▶ Task goal
Look through the entries and report how many lines include the word "treat". Give the number alone.

▶ Data for this exercise
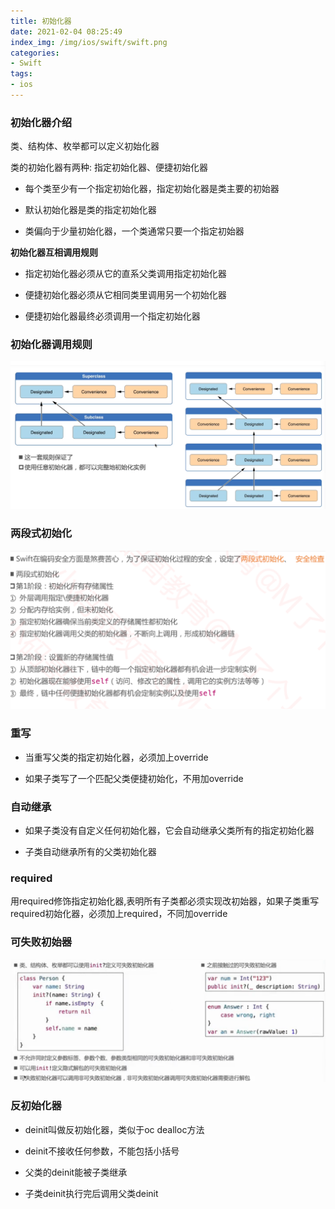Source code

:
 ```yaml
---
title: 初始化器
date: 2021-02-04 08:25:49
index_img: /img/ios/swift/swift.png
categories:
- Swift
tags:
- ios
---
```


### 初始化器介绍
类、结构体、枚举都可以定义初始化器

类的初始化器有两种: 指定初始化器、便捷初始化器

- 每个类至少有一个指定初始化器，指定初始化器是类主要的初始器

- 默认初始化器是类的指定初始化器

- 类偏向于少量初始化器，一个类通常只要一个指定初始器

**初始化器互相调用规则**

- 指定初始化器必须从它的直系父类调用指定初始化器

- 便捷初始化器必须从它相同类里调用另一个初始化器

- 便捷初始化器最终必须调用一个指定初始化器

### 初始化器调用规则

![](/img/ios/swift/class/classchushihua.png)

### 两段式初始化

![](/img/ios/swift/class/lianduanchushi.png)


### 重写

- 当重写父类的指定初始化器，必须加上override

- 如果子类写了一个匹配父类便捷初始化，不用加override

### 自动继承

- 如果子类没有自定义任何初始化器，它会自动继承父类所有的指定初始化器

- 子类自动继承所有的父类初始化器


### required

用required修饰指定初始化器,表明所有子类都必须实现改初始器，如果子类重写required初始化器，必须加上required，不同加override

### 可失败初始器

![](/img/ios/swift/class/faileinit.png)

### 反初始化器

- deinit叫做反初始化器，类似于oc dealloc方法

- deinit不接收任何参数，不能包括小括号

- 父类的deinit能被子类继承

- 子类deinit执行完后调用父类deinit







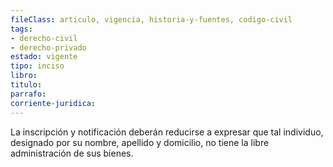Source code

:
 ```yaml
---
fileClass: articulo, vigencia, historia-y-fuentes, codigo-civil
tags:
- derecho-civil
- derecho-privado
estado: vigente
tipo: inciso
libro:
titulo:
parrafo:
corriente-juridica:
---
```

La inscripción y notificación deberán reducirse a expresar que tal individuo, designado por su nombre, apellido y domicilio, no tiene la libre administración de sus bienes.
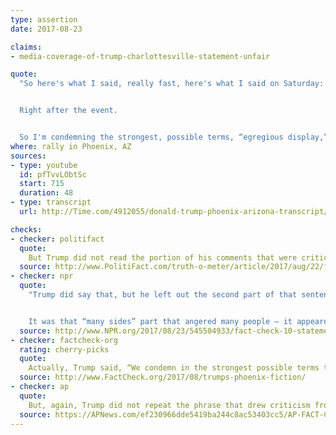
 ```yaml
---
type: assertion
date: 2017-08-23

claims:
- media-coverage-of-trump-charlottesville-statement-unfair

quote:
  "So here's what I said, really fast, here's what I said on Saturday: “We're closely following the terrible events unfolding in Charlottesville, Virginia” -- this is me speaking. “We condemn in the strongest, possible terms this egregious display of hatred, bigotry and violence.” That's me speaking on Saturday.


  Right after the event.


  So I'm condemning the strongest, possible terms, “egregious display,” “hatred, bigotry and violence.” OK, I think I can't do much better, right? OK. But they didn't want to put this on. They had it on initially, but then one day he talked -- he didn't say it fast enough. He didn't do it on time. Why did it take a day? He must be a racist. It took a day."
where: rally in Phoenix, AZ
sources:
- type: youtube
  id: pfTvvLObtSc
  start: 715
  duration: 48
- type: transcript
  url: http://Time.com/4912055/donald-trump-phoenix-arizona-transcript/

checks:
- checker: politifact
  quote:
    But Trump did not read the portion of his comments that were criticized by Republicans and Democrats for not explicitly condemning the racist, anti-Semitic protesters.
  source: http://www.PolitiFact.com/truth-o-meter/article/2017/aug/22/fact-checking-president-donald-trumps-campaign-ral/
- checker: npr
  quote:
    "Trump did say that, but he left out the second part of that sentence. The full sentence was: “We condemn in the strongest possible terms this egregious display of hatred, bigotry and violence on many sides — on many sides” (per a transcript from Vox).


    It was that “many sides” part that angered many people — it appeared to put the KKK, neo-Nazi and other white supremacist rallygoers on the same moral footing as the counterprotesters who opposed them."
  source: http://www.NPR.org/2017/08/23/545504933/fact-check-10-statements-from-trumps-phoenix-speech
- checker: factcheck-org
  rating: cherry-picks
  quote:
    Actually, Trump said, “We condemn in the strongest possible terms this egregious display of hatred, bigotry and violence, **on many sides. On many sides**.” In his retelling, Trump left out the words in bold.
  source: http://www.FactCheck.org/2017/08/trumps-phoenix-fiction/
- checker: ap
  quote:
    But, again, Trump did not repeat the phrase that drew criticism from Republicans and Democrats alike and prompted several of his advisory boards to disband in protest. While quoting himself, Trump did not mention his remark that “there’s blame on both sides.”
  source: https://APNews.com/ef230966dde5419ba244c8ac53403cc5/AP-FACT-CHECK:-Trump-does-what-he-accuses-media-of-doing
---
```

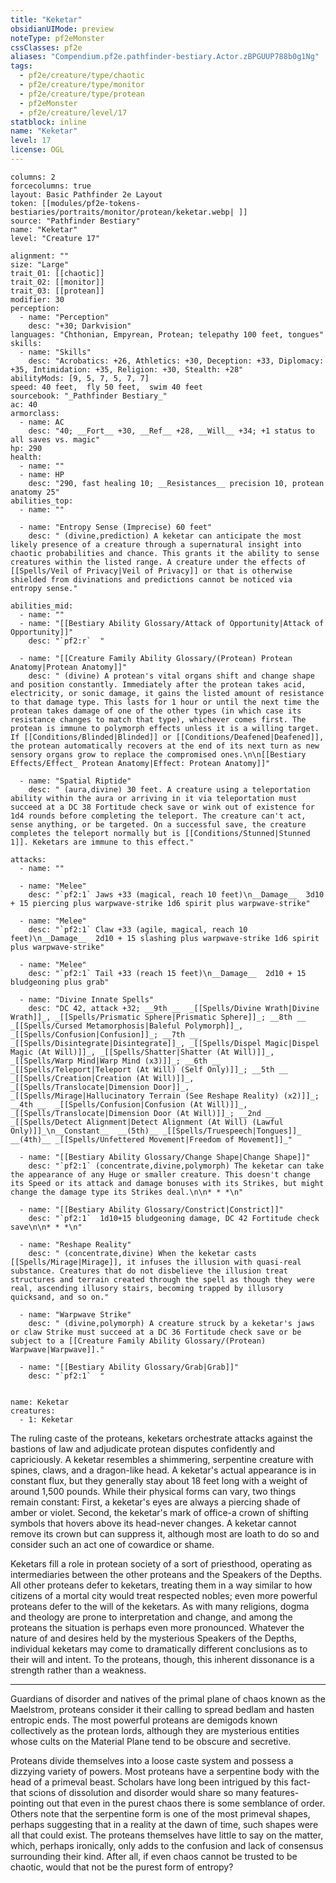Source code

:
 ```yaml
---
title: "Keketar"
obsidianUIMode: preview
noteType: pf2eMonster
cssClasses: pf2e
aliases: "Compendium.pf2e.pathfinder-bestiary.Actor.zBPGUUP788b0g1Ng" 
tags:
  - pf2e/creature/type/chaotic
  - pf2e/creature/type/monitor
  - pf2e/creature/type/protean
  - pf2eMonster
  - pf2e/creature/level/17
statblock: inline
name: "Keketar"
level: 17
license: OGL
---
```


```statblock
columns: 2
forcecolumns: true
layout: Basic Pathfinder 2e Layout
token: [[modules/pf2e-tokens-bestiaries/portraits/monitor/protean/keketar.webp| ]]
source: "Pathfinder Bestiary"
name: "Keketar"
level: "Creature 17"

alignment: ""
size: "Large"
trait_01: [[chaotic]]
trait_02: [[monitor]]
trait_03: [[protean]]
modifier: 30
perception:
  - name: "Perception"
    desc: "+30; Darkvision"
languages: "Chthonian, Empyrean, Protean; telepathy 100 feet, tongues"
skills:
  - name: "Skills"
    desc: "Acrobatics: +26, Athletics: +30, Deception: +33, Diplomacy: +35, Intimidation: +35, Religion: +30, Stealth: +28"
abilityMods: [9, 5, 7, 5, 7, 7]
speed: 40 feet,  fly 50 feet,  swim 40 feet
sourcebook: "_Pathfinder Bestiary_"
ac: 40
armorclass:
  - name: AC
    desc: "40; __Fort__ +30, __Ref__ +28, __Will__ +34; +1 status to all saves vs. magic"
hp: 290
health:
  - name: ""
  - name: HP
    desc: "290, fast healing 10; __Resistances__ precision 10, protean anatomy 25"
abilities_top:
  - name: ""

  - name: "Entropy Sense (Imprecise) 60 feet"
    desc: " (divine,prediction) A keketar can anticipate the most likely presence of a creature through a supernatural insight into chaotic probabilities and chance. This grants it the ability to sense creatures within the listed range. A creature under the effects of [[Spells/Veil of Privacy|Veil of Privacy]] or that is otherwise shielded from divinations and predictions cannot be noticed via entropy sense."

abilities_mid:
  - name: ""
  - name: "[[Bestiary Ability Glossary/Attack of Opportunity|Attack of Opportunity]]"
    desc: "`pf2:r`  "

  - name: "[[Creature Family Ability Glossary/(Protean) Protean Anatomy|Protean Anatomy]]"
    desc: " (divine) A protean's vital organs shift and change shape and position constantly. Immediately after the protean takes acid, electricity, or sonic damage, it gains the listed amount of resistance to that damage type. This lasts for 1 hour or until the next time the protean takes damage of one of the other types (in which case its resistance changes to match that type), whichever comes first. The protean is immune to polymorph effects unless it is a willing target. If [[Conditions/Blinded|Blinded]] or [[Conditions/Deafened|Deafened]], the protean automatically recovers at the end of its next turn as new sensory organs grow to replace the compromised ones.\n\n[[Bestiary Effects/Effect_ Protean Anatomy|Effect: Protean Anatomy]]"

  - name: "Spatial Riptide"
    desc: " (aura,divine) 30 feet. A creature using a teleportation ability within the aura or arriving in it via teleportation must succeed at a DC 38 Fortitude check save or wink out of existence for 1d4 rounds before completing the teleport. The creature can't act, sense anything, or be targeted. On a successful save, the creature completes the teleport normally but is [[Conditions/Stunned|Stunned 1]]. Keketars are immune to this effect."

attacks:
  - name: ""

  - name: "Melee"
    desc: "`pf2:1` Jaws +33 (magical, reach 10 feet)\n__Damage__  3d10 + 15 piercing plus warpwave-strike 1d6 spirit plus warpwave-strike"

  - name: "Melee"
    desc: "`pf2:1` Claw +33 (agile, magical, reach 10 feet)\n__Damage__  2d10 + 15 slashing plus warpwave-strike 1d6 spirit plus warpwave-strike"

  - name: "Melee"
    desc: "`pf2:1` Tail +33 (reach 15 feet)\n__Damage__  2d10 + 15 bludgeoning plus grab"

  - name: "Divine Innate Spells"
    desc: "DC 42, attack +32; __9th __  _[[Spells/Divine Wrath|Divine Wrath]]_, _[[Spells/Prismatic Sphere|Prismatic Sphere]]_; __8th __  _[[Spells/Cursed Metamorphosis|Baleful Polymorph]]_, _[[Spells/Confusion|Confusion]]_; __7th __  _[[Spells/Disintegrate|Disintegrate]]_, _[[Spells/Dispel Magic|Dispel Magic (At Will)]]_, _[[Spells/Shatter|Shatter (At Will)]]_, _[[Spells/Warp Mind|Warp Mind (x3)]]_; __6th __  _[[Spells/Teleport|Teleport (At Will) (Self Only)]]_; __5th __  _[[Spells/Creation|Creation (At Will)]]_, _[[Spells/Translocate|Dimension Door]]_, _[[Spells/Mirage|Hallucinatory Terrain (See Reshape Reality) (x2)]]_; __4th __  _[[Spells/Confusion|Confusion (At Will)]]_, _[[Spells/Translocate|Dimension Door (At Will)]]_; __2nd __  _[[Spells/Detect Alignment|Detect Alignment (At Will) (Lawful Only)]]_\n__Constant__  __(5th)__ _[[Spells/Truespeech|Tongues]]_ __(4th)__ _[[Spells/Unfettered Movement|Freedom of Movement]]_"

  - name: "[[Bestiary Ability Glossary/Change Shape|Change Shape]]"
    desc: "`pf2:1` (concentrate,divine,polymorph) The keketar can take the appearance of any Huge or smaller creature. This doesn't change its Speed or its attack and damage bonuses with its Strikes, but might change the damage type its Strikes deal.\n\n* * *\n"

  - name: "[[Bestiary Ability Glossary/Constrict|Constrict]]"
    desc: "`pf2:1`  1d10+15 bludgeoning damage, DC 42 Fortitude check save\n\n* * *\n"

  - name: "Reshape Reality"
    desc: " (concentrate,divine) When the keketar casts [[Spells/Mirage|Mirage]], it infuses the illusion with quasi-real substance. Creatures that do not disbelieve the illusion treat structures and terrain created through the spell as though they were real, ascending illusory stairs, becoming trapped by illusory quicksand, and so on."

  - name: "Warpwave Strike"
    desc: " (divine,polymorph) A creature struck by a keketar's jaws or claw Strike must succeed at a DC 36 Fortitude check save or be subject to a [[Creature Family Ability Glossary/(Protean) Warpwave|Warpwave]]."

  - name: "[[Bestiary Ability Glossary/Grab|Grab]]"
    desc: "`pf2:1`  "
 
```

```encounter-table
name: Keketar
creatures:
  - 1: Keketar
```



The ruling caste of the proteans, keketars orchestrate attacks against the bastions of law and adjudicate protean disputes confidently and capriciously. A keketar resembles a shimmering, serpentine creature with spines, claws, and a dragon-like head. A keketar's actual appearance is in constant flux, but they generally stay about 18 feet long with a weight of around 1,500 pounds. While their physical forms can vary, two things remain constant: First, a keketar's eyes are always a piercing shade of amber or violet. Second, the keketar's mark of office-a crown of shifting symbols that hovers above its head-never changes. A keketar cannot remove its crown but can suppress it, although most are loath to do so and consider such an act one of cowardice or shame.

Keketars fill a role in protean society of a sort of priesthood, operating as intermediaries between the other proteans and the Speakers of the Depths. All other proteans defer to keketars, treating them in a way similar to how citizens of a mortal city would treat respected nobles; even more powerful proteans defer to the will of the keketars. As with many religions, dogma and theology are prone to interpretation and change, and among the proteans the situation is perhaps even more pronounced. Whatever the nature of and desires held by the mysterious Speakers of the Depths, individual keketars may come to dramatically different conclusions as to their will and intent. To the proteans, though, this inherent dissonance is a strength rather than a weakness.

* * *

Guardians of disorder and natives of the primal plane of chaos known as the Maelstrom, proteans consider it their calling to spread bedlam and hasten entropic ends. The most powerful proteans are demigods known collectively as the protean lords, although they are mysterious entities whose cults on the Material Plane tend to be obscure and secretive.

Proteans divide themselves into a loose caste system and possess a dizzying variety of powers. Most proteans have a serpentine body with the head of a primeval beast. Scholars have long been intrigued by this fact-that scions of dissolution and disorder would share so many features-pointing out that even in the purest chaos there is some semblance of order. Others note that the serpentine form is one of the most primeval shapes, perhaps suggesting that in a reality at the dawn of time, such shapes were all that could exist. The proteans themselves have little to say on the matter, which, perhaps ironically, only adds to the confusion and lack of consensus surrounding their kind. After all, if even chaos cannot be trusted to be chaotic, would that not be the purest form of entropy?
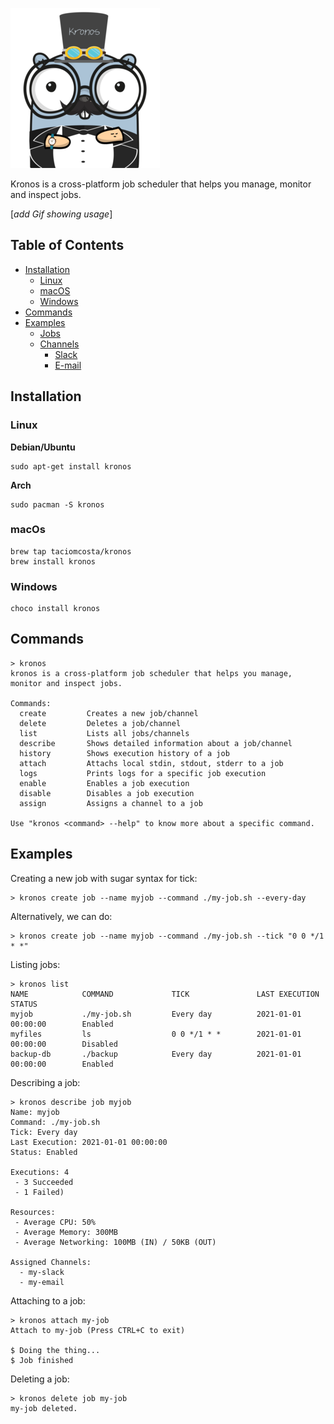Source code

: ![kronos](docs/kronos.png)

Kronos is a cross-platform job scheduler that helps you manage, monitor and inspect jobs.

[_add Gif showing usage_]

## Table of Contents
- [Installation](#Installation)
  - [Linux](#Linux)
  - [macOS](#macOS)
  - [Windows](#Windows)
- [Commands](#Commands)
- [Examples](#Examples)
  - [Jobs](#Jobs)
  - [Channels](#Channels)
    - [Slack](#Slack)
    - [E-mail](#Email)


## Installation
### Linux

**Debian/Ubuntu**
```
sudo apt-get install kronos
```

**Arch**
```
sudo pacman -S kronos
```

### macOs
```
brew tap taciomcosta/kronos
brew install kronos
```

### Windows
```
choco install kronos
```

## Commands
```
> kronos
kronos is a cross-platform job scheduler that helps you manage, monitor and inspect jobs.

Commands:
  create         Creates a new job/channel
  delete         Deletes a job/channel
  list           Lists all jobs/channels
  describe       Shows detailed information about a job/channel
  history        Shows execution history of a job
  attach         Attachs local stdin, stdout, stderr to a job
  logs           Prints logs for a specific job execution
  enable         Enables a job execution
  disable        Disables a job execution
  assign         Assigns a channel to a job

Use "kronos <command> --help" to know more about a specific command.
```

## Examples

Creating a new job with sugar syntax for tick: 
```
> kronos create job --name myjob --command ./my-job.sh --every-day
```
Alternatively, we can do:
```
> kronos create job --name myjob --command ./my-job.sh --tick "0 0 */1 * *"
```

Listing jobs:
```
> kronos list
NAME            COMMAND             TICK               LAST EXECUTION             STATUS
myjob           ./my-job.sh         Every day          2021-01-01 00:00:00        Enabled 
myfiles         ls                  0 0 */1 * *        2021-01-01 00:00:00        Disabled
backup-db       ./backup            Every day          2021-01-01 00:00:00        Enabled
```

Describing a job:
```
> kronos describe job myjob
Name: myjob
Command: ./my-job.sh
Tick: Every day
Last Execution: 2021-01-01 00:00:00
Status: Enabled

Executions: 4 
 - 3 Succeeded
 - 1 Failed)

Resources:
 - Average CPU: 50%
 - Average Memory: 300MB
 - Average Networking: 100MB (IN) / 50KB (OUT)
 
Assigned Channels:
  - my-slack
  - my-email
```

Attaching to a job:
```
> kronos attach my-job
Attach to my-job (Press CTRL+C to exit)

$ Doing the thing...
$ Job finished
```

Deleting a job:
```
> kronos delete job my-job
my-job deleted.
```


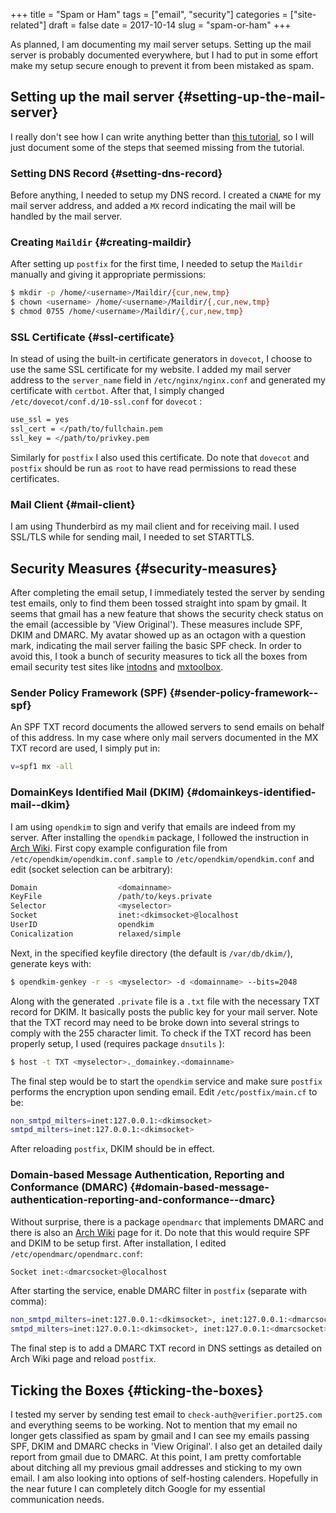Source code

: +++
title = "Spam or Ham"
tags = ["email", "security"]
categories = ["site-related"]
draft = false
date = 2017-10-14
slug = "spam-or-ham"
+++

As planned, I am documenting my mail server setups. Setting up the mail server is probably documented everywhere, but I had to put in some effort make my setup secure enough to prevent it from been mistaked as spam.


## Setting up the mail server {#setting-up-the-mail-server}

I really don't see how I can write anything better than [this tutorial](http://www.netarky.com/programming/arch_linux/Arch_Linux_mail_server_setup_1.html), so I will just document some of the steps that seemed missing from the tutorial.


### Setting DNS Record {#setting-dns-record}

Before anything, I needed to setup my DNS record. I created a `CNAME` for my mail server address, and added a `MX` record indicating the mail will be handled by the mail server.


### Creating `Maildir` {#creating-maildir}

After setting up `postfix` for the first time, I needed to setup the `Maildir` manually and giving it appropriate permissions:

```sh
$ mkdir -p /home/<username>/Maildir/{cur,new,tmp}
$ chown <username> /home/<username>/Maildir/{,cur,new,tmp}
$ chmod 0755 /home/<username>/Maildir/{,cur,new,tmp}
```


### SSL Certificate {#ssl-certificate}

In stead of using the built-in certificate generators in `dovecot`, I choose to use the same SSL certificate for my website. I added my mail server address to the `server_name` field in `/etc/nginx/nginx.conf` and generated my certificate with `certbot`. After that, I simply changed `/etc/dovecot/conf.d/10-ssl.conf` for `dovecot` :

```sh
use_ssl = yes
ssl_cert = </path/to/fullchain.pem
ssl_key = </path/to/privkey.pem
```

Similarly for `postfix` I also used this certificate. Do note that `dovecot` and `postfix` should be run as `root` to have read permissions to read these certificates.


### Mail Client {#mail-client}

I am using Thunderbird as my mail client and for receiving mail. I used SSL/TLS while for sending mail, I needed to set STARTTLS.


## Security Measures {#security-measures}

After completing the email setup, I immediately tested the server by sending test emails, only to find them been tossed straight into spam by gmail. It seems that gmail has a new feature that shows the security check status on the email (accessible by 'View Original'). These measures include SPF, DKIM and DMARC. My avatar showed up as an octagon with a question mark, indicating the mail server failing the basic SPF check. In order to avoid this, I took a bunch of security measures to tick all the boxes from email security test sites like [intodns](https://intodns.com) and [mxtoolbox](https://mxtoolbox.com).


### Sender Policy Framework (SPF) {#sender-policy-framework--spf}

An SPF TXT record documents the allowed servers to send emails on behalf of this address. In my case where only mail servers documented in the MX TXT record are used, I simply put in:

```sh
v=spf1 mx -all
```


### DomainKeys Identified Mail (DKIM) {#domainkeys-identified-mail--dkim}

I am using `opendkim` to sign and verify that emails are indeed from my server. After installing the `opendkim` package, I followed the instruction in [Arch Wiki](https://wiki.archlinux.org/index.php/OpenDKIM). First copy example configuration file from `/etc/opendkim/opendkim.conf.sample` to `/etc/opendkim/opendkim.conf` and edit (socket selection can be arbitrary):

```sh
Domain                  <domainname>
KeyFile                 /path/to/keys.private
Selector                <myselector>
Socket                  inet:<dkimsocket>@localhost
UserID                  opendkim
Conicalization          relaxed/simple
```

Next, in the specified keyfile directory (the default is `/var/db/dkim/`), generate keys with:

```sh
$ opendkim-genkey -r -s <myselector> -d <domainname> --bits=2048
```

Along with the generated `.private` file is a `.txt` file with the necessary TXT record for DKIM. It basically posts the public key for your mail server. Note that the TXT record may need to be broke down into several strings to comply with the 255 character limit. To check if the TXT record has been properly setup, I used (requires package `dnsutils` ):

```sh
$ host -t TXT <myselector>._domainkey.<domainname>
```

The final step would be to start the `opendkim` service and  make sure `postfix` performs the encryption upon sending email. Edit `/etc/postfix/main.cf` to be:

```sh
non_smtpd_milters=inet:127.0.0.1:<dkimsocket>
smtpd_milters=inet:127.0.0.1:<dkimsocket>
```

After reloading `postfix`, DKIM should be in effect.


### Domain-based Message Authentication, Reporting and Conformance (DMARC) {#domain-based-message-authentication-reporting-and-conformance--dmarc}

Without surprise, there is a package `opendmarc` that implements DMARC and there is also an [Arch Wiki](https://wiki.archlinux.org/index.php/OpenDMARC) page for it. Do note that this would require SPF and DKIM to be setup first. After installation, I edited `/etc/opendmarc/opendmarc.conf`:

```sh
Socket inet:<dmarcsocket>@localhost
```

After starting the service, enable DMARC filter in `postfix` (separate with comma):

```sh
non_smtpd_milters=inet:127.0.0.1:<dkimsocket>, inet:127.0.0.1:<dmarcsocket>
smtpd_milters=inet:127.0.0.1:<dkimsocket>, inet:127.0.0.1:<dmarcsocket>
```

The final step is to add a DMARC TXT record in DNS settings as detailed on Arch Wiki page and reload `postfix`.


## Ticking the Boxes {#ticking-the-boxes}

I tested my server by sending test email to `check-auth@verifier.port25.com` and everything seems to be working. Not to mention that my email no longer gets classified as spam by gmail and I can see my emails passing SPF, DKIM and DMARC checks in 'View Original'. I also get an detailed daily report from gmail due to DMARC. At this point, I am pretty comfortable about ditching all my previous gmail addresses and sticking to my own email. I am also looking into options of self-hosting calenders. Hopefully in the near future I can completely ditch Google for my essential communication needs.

▶ Expected output
2